::: Dataset

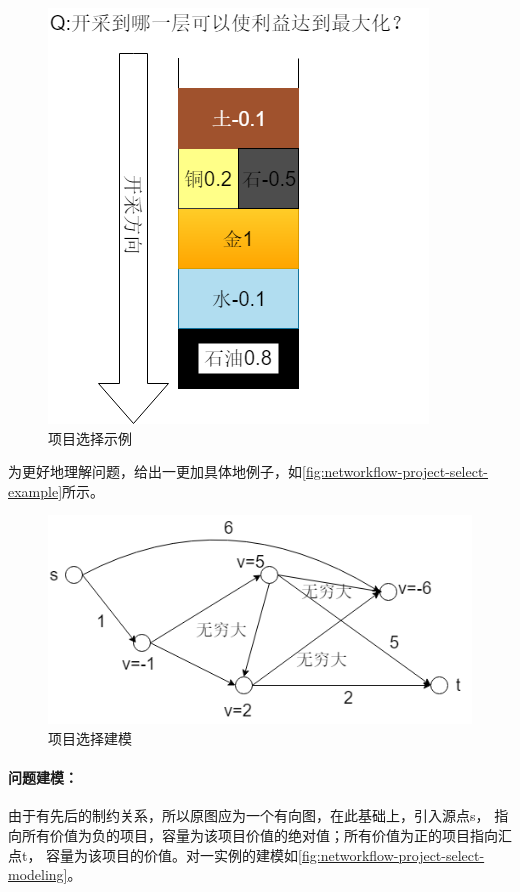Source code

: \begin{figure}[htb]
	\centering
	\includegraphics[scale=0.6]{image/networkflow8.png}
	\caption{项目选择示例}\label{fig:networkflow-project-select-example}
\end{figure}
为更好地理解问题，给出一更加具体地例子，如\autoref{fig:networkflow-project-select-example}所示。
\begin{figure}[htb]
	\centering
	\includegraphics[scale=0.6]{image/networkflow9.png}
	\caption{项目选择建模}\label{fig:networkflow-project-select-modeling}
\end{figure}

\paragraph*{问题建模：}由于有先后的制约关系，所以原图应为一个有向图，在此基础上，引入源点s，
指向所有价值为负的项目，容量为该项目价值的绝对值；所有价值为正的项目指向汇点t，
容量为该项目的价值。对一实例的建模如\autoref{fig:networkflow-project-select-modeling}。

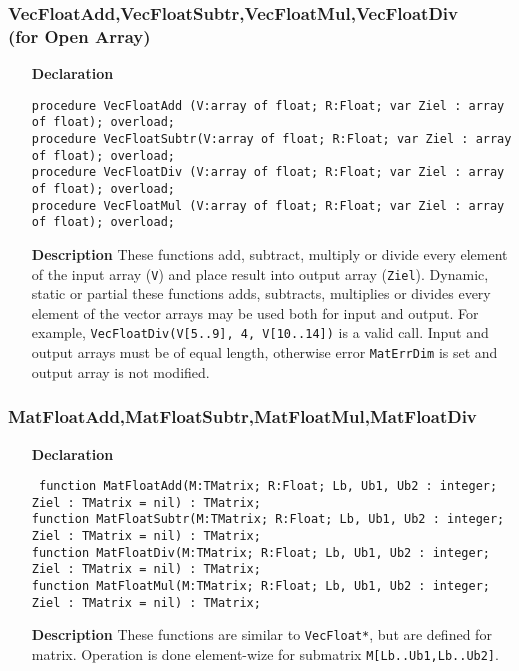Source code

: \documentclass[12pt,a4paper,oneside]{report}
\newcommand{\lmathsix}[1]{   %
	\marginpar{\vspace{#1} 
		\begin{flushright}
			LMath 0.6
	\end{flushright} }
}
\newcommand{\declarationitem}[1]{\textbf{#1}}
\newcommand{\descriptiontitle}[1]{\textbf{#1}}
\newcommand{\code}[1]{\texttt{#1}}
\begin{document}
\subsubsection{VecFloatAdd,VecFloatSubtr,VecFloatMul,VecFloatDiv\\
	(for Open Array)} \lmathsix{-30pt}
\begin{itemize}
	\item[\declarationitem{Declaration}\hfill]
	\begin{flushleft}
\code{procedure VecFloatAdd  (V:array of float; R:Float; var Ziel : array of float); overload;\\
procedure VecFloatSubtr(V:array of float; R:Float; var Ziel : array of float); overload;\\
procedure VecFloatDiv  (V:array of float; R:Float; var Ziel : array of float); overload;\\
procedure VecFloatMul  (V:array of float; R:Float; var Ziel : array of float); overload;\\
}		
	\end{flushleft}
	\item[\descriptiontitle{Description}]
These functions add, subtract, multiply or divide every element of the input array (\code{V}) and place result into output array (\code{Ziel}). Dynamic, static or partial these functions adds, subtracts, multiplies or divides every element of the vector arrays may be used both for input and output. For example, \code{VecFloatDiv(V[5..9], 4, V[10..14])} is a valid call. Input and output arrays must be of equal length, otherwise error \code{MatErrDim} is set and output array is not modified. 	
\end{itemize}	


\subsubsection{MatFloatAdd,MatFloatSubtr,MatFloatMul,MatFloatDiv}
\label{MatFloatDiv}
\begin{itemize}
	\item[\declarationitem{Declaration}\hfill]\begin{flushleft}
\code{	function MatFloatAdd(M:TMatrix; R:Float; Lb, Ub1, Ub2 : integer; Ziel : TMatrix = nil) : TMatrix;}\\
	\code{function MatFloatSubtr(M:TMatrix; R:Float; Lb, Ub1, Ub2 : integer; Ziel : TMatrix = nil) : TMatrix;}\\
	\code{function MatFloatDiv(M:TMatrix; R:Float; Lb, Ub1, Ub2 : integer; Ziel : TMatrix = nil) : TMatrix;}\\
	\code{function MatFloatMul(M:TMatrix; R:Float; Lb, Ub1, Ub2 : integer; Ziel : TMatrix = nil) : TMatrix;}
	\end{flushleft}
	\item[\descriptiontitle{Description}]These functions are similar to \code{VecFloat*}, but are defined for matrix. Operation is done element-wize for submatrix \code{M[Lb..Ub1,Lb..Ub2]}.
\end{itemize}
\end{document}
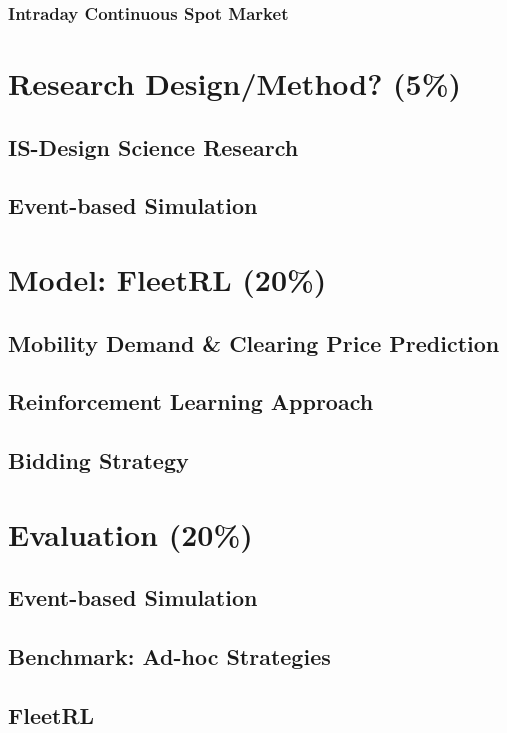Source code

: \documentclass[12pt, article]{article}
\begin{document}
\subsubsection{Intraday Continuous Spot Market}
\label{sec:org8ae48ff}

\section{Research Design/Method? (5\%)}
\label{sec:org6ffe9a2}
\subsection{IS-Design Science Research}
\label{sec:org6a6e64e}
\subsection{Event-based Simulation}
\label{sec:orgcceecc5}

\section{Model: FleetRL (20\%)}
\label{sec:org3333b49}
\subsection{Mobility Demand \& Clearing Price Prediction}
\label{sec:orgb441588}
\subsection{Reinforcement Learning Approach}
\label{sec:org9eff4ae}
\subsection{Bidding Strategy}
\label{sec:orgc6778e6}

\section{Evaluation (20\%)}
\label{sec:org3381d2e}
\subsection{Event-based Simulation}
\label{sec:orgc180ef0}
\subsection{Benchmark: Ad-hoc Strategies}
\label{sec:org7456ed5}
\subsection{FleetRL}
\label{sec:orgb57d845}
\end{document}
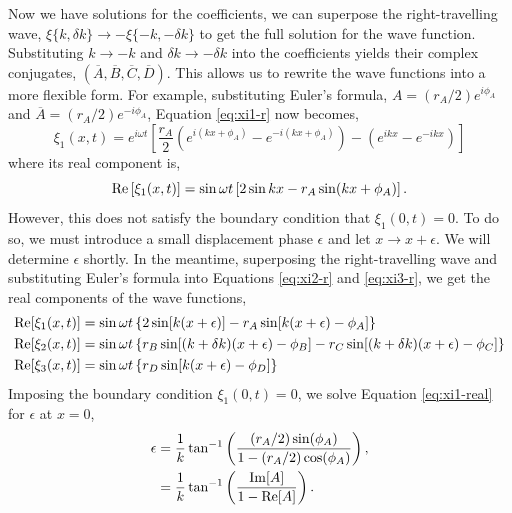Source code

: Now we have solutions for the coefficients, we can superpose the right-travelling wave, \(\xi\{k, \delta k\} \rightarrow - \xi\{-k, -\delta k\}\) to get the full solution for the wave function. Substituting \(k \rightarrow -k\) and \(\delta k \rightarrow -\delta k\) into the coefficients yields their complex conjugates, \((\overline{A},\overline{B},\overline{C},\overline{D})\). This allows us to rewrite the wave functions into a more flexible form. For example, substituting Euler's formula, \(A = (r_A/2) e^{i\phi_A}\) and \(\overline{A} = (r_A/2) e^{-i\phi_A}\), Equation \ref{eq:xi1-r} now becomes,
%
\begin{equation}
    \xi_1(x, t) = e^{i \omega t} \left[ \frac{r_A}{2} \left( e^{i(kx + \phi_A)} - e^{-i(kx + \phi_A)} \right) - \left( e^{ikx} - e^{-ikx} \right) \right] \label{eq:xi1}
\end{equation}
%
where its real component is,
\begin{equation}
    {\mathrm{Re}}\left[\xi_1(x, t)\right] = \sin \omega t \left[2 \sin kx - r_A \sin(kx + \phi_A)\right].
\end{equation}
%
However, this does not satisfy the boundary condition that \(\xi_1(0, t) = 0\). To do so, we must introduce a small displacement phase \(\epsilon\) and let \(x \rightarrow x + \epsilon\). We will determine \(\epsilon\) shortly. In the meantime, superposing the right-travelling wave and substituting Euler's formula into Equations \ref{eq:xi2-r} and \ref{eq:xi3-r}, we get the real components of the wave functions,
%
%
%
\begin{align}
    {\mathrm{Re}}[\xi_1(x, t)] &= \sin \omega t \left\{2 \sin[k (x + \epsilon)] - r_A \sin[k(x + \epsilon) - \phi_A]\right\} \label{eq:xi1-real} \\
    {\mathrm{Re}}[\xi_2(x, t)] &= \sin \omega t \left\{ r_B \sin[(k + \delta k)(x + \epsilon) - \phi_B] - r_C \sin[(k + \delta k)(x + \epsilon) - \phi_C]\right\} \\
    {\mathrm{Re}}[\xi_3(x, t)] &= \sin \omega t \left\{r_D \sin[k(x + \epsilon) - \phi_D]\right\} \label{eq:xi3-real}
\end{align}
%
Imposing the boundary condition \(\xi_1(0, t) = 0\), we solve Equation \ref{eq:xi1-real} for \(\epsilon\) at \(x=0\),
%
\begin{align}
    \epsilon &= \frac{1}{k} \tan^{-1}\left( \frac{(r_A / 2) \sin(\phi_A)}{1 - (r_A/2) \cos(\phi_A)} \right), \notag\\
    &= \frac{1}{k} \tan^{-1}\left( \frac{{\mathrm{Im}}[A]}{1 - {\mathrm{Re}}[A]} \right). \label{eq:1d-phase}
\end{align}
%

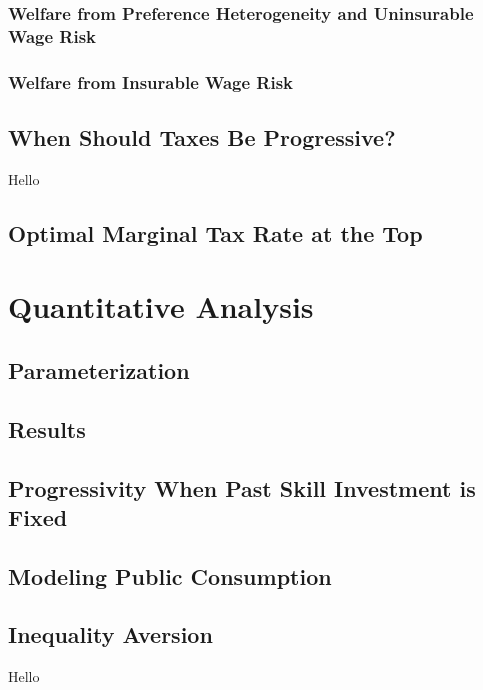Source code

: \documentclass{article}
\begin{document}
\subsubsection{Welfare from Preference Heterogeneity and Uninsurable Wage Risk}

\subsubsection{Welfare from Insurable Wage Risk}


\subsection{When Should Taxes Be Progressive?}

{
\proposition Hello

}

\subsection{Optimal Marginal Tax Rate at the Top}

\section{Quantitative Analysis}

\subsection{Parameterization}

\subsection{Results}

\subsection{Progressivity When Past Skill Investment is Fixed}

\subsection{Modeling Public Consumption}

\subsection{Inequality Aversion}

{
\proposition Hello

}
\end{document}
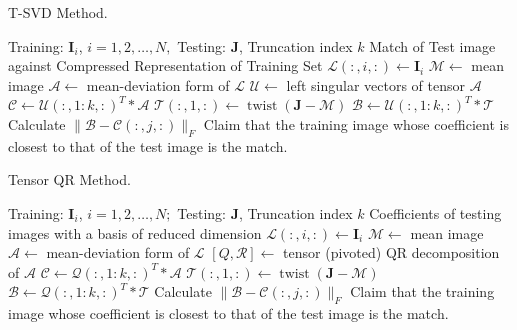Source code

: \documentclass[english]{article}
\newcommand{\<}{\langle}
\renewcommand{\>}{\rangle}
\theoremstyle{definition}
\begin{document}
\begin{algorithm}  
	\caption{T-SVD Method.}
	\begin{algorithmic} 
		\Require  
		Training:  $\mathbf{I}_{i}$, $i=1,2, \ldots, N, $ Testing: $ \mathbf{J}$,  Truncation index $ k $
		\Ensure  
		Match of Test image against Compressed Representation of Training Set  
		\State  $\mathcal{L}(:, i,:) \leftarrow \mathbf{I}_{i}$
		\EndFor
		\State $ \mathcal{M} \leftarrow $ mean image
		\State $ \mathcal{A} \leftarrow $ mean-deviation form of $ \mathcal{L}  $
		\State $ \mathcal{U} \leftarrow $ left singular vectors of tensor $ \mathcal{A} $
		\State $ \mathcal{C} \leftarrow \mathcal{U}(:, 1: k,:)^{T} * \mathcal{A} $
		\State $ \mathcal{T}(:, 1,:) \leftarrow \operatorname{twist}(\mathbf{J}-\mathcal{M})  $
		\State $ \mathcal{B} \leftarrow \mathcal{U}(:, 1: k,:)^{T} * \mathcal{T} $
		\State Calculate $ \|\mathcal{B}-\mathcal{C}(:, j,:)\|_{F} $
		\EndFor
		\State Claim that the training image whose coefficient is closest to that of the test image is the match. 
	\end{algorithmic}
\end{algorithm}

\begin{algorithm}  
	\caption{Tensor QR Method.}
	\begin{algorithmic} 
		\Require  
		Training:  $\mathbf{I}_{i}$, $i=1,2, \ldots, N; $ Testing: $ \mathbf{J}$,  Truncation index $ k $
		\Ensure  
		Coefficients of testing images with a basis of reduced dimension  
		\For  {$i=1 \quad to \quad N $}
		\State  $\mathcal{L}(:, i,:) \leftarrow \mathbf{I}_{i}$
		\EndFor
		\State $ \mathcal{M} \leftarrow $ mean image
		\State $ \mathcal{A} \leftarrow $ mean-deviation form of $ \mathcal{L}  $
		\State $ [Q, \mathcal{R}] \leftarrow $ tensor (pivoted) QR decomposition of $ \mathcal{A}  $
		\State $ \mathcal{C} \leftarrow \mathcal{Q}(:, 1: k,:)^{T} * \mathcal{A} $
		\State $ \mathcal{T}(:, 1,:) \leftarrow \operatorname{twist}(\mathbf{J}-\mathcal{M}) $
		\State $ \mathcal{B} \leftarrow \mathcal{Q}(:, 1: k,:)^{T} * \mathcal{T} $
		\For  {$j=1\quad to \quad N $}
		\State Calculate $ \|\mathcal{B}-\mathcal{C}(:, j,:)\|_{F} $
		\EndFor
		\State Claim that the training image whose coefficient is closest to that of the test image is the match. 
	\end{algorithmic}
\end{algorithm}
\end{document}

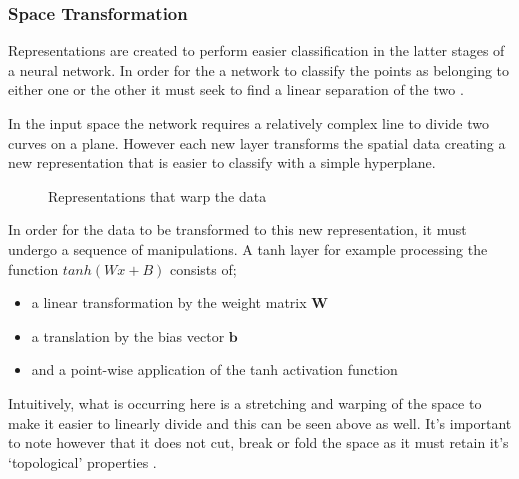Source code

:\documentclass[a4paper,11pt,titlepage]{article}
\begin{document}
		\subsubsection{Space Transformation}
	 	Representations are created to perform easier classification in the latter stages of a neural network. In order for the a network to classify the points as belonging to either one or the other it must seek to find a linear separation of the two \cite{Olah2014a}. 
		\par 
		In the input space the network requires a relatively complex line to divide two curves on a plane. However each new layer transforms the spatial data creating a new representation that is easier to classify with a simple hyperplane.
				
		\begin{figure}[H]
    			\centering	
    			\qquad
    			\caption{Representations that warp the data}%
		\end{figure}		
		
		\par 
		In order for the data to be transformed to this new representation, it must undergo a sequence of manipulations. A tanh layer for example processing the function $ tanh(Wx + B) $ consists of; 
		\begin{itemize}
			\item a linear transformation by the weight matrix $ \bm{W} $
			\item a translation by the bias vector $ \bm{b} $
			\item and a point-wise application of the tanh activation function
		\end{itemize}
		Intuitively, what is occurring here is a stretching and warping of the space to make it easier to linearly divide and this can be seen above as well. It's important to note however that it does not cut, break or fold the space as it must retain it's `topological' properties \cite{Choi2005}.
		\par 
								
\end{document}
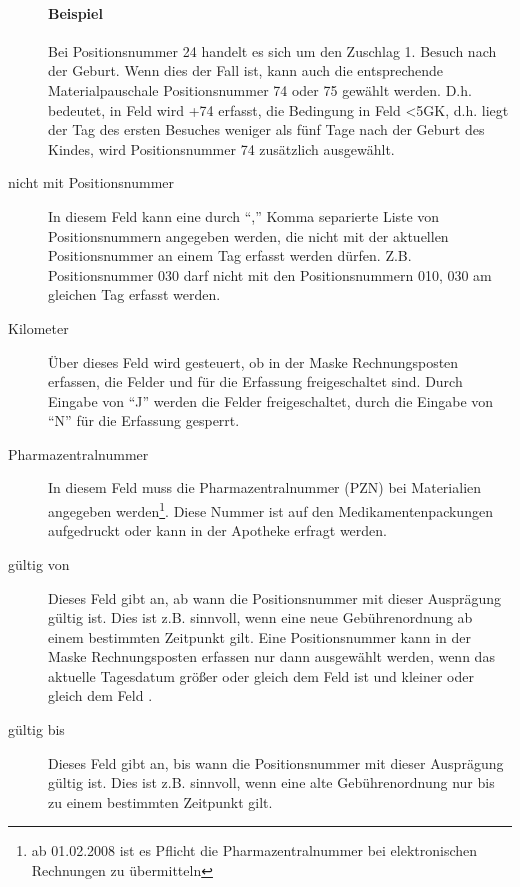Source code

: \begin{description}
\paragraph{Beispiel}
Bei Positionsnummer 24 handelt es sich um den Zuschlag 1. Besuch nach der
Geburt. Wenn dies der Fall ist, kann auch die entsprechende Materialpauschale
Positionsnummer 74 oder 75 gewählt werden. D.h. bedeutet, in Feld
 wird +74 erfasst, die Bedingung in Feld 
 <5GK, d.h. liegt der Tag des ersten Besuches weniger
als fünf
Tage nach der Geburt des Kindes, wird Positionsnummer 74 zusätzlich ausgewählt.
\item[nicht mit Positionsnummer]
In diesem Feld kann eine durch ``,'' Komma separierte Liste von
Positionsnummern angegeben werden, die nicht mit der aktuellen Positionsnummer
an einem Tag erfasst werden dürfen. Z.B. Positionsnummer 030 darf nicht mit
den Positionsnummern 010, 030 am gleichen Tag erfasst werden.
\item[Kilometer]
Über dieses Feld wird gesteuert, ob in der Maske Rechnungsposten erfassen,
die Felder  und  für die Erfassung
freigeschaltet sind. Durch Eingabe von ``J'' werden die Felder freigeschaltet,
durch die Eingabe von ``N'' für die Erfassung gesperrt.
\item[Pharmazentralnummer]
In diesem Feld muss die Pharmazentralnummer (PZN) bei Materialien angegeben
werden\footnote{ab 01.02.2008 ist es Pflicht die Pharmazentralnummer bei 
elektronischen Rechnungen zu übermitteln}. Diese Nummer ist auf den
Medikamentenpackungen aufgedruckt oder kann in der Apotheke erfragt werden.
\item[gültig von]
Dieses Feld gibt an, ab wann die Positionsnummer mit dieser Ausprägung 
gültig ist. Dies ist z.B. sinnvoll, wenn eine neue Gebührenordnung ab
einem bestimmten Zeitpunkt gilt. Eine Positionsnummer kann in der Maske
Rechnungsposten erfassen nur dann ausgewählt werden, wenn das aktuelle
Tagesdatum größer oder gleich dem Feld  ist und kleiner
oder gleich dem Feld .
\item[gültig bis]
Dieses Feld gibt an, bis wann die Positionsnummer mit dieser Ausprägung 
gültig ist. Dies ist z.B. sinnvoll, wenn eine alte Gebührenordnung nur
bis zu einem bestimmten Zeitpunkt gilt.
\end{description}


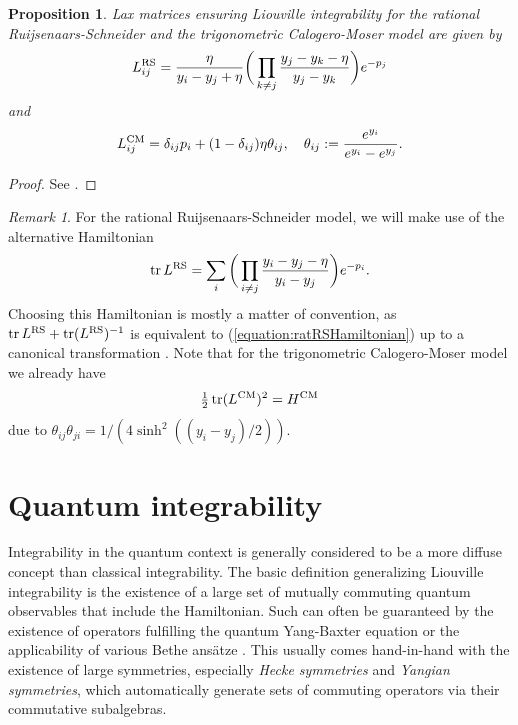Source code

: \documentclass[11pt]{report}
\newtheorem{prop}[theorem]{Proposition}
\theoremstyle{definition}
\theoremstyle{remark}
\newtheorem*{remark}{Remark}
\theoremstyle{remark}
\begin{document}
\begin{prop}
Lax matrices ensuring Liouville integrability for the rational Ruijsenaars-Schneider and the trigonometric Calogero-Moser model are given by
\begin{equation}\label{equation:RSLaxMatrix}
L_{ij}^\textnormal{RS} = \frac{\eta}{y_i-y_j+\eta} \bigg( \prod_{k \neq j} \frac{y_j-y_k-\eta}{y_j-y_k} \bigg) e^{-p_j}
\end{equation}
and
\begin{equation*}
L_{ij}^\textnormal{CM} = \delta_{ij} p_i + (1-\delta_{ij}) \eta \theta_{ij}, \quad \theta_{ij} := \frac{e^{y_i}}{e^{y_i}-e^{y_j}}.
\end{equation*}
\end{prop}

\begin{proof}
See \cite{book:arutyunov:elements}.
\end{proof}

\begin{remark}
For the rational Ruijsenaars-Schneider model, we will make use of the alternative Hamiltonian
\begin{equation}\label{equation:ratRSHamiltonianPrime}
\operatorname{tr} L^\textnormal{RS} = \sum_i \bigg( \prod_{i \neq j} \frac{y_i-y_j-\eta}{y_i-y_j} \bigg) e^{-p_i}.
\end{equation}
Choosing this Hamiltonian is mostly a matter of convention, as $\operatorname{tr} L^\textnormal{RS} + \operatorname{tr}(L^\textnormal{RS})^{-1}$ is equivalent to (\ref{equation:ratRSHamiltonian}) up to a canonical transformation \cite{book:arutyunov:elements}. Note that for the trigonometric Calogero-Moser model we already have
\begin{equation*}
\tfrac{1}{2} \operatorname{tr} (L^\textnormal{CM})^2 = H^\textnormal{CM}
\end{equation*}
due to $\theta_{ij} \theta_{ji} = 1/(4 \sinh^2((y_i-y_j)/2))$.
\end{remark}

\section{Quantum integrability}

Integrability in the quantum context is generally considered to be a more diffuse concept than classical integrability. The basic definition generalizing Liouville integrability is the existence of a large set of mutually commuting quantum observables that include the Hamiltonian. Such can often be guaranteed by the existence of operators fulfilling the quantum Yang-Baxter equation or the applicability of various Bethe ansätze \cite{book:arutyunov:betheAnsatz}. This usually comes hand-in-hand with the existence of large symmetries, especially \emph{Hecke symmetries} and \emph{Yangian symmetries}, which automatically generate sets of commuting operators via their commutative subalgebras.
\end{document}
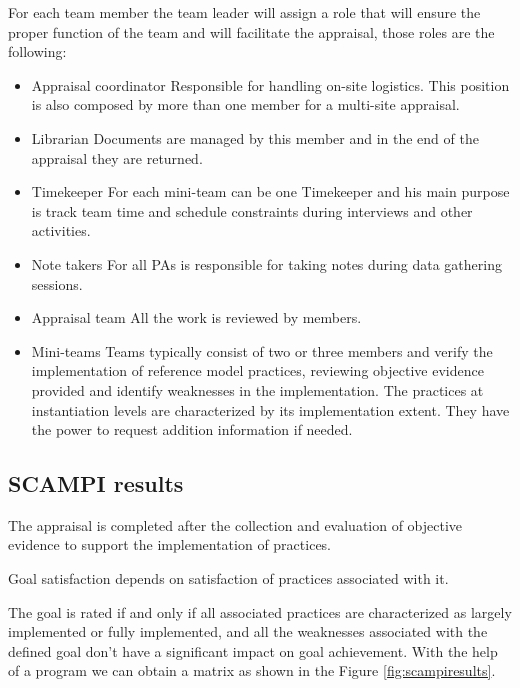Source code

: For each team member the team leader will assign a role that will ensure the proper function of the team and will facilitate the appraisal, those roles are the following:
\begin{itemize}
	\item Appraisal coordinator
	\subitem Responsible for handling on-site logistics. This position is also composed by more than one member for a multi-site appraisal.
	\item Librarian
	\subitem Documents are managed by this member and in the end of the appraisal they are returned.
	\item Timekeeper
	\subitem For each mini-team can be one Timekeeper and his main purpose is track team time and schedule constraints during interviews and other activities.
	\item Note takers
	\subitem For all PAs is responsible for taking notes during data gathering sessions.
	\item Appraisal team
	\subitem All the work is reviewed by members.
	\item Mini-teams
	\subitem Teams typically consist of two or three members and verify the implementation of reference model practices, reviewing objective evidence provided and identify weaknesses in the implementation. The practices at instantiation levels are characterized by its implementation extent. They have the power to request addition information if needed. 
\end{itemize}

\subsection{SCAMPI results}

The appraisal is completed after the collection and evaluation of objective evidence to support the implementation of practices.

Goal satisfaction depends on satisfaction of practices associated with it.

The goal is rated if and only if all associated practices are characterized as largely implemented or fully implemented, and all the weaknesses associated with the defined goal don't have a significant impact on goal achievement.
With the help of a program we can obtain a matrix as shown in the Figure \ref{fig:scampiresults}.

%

::::::

Task directions
The lines to show are those in the data above that include "sinnvoll".

Written answer
gültig ist. Dies ist z.B. sinnvoll, wenn eine neue Gebührenordnung ab
gültig ist. Dies ist z.B. sinnvoll, wenn eine alte Gebührenordnung nur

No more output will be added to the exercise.